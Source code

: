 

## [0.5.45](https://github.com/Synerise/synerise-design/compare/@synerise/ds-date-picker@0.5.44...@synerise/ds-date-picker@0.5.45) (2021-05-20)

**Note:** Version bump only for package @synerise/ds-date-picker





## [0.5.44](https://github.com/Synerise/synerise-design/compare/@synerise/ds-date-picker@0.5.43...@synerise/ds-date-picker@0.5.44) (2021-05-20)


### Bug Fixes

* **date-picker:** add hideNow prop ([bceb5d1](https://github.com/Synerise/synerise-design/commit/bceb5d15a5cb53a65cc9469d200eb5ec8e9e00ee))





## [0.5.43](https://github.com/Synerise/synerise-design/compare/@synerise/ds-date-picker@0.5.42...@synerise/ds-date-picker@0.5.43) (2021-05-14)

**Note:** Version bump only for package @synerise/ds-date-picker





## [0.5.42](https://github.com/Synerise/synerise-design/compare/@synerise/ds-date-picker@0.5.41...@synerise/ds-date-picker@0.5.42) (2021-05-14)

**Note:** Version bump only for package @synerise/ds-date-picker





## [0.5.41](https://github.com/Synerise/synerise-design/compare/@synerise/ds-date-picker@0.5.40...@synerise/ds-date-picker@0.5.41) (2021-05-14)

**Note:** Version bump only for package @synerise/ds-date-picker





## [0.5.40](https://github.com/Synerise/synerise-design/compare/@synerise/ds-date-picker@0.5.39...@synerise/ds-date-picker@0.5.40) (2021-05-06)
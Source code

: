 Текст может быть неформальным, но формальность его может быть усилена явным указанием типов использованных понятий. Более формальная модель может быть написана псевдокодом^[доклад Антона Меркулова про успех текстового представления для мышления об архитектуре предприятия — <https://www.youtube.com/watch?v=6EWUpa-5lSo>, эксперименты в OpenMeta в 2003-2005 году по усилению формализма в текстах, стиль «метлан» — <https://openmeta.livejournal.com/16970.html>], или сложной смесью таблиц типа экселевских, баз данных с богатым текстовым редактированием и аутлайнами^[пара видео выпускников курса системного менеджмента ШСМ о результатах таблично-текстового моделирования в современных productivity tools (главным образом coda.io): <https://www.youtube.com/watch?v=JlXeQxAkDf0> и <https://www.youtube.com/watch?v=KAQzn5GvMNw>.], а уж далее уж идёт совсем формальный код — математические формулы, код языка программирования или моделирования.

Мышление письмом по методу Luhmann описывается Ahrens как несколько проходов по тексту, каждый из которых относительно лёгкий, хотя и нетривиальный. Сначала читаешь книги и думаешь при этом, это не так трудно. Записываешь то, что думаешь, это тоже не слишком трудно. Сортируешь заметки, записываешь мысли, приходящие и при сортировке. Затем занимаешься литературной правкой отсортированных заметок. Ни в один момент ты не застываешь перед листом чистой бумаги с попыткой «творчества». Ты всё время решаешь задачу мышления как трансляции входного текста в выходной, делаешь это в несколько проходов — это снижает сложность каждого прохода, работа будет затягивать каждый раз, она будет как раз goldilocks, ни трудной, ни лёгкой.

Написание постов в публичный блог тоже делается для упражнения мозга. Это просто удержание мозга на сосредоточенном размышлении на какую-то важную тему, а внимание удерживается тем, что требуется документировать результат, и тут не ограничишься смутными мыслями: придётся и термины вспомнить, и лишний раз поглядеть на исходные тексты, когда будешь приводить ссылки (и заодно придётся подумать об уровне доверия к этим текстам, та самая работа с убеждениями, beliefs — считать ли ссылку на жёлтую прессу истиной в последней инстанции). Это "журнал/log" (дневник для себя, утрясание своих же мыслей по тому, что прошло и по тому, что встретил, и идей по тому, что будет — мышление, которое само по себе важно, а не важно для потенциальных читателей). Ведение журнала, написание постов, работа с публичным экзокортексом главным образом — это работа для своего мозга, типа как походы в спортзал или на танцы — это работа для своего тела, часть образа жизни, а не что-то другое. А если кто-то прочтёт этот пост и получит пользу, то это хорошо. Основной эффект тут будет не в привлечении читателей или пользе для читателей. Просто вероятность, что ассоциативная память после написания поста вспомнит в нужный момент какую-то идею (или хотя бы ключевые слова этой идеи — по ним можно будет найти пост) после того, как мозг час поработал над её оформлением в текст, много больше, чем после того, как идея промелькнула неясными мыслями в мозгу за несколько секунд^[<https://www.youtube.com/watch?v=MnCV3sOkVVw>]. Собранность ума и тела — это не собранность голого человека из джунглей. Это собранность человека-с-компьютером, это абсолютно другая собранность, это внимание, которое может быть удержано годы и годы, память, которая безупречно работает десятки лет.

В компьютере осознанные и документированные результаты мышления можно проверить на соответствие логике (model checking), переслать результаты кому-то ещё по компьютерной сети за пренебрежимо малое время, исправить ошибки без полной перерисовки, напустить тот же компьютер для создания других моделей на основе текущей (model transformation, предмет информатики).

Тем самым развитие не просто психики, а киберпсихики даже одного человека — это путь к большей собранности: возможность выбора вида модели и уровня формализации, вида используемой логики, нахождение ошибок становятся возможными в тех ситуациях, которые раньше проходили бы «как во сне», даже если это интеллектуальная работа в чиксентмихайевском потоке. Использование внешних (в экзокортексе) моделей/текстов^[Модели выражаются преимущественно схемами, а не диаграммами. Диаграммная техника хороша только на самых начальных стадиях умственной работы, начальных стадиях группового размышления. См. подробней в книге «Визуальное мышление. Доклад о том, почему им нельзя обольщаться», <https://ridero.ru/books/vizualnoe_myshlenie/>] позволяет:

################

Assignment> Only the lines from the start of the material through the line containing "### Bug Fixes" belong in the answer, each copied exactly.

Answer area>
Source code

: 

## [0.5.45](https://github.com/Synerise/synerise-design/compare/@synerise/ds-date-picker@0.5.44...@synerise/ds-date-picker@0.5.45) (2021-05-20)

**Note:** Version bump only for package @synerise/ds-date-picker





## [0.5.44](https://github.com/Synerise/synerise-design/compare/@synerise/ds-date-picker@0.5.43...@synerise/ds-date-picker@0.5.44) (2021-05-20)


### Bug Fixes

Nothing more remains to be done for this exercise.